Chet Franklin

Profile
- Position: Offensive guard

Personal information
- Born: March 19, 1935 (age 91) Ontario, Oregon, U.S.

Career information
- High school: Elko
- College: Utah

Career history

Playing
- Utah Utes (1954–1956);

Coaching
- Stanford (1959) Assistant coach; Oklahoma (1960) Graduate assistant; Oklahoma (1961) Freshmen coach; Oklahoma (1962) Assistant coach; Colorado (1963–1968) Assistant coach; Colorado (1969–1970) Offensive coordinator; San Francisco 49ers (1971–1973) Special teams coach; San Francisco 49ers (1974) Defensive backs coach; Kansas City Chiefs (1975–1976) Offensive coordinator; Kansas City Chiefs (1977) Linebackers coach; New Orleans Saints (1978–1979) Defensive backs coach; Oakland/Los Angeles Raiders (1980–1986) Defensive backs coach/Co–defensive backs coach;

Operations
- San Diego Chargers (1987–1989) Director of pro personnel; Berlin Thunder (1990–1993) Director of pro personnel/scouting coordinator; New Orleans Saints (1994–1996) Director of college scouting; New Orleans Saints (1997–1998) Assistant general manager/VP of football operations; Oakland Raiders (1999–2002?) Player personnel executive; Oakland Raiders (2003–late 2000s) Scout;

Awards and highlights
- 3× Super Bowl champion;
- Coaching profile at Pro Football Reference

= Chet Franklin =

American football player, coach, and executive (born 1935)

Chester A. Franklin (born March 19, 1935) is an American former football player, coach, and executive. He won two Super Bowls in his career, both as a member of the Oakland Raiders.

==Early life==
Chet Franklin was born on March 19, 1935, in Ontario, Oregon. He went to Elko High School. He helped them make the State Championship his senior year and was named All-State.

==College career==
Franklin went to Utah for college. He was an offensive guard. He played there from 1953 to 1956. He went to the Marines for 2 years before he started his coaching career.

==Coaching career==
===Stanford===
His first season of coaching was in 1959, with the Stanford Cardinals. He was an assistant coach.

===Oklahoma===
From 1960 to 1962 he served multiple roles with the Oklahoma Sooners.

===Colorado===
He was named an assistant coach for the University of Colorado in 1963. He was there from 1963 to 1970. He was their offensive coordinator from 1969 to 1970. In 1970, he was interviewed to be the head coach at TCU, but did not get the job.

===San Francisco 49ers===
His first season of NFL coaching came in 1971, as the special teams coach of the San Francisco 49ers. He was their special teams coach from 1971 to 1973. He was their defensive backs coach in 1974.

===Kansas City Chiefs===
In 1975, he was named the offensive coordinator of the Kansas City Chiefs. He was the coordinator for two seasons. He was demoted to linebackers coach in 1977.
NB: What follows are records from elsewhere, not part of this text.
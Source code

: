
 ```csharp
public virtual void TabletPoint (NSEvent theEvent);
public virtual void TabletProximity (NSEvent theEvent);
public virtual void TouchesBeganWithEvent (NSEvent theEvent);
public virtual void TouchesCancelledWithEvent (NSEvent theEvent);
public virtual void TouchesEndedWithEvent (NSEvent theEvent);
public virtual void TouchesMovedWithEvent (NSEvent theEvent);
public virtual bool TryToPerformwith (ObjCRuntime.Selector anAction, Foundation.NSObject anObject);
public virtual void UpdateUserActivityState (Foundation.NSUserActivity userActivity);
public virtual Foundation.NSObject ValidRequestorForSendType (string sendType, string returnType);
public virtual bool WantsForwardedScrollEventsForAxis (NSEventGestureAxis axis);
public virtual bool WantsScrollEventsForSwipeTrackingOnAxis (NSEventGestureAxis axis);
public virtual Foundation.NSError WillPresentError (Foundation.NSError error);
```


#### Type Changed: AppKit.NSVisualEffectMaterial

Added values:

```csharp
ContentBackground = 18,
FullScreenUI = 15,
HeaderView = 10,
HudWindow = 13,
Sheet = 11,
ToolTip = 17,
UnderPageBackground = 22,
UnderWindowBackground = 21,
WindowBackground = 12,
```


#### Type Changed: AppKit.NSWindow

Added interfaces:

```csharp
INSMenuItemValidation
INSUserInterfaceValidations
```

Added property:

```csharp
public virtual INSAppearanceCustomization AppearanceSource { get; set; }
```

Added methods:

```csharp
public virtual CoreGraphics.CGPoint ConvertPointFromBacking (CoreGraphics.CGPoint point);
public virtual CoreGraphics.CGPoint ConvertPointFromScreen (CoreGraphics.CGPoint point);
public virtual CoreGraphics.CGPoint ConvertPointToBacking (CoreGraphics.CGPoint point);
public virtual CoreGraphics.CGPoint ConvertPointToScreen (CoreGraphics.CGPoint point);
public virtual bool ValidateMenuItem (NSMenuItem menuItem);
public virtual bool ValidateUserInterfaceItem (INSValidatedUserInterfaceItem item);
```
===New Orleans Saints (first stint)===
In 1978 and 1979, he was the defensive backs coach for the New Orleans Saints.

===Oakland/Los Angeles Raiders (first stint)===
In 1980, he was named the defensive backs coach of the Oakland Raiders. He held that position for 7 seasons and won 2 Super Bowls.

===San Diego Chargers===
In 1987, he became the director of pro personnel for the San Diego Chargers. He had that position until 1990.

===Berlin Thunder===
He was the director of pro personnel for the Berlin Thunder from 1990 to 1993.

===New Orleans Saints (second stint)===
From 1994 to 1998, he held positions with the New Orleans Saints. He was the director of PR and college scouting from 1994 to 1996, and their assistant GM from 1997 to 1998. He was going to be named the interim head coach of the Saints in 1996, but declined.

===Oakland Raiders (second stint)===
In 1999 he returned to the Oakland Raiders as an executive. He was later a scout.